16 August 16 2013, News Wires – Production at a Middle Eastern oil field is getting a boost from solar-powered enhanced oil recovery, EOR, thanks to technology developed by a U.S.-based company.
With easy oil resources already tapped an global energy demand set to rise thanks to economic and population growth – with Exxon Mobil Corporation forecasting 35 percent growth in global energy demand from 2010 to 2040 – companies such as Royal Dutch Shell plc and Chevron Corp. have turned to EOR techniques, including solar EOR, a form of thermal EOR, to boost recovery of oil resources from maturing fields.
The oil and gas industry recovers an average of around 35 percent of oil from reservoirs, leaving the rest trapped in the rock, according to the International Energy Agency’s, (IEA, Resources to Reserves 2013. Even a one percent increase in the average recovery factor could add more than 80 billion barrels, or six percent, to global proven oil reserves, a IEA spokesperson told Rigzone, IEA noted.
Glass Point Technology Boosts Oil Recovery, Saves on Gas, Costs
To address the high capital costs associated with solar, Fremont, California-based Glass Point Solar Inc. created the Enclosed Trough solar field, in which curved aluminum mirrors – used in place of solar panels – and an aiming system and other vulnerable components contained inside a commercial glasshouse structure typically used in agriculture.
The Enclosed Trough solar field harnesses solar power production that boosts oil recovery while reducing the amount of natural gas consumed in the process and carbon dioxide emitted by up to 80 percent.
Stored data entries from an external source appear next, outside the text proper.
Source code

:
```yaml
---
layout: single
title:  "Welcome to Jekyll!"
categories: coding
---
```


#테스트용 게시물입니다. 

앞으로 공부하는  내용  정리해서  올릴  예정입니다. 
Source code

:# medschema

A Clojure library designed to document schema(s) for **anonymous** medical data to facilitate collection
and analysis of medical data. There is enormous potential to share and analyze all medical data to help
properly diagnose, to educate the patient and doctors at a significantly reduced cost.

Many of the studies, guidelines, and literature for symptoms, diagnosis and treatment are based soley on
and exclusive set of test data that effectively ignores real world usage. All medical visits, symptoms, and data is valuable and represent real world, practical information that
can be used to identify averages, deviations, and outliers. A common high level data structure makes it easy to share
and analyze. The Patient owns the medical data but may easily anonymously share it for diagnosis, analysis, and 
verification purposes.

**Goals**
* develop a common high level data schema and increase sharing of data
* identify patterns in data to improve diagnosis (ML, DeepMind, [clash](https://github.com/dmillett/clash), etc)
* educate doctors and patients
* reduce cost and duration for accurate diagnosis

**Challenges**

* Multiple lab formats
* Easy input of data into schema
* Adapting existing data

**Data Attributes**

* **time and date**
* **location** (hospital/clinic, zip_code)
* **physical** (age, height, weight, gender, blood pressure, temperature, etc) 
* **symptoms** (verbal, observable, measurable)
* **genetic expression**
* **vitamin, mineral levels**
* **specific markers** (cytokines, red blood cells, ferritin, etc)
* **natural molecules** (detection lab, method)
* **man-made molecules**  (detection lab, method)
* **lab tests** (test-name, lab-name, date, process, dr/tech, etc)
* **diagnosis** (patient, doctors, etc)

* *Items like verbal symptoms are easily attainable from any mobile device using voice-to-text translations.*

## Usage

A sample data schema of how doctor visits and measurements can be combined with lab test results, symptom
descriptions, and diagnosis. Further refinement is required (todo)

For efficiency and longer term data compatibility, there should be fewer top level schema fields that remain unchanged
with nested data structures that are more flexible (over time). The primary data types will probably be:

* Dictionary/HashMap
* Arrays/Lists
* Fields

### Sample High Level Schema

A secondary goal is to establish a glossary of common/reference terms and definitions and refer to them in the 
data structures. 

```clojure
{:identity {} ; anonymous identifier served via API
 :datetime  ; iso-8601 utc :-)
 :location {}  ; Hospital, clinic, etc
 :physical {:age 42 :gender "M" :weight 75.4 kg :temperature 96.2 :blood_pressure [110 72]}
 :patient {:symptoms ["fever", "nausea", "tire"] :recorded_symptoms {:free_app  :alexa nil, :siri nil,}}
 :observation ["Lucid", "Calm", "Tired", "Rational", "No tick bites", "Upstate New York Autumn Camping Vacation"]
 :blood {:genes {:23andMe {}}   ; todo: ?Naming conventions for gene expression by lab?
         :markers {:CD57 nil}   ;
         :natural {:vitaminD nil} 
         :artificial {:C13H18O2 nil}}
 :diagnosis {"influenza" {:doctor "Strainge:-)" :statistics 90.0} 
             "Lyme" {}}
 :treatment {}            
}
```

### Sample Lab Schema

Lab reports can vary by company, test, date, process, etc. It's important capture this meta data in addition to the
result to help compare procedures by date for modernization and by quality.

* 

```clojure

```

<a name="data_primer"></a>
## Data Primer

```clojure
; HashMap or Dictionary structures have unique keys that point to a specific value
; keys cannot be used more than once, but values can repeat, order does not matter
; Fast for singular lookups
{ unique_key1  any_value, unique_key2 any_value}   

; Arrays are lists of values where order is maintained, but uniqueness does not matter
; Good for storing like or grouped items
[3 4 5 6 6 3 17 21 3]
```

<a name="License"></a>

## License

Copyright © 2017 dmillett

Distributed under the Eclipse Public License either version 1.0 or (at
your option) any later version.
The mirrors track the sun during the day, focusing sunlight on a stationary boiler tube containing water. The sun’s heat then boils water in a stationary boiler tube that produces high pressure steam used to boost oil production. The temperature of the steam is set by the requirements of the formation and low-cost distribution; power generation generally uses higher temperature superheated steam.
By using solar steam generators during the day and fuel-fired steam generators at night, the amount of gas burned to generate steam for EOR is reduced. Glass Point also reduced the high capital costs normally associated with solar fields by using a mass-produced glasshouse for low volume, custom designed solar components.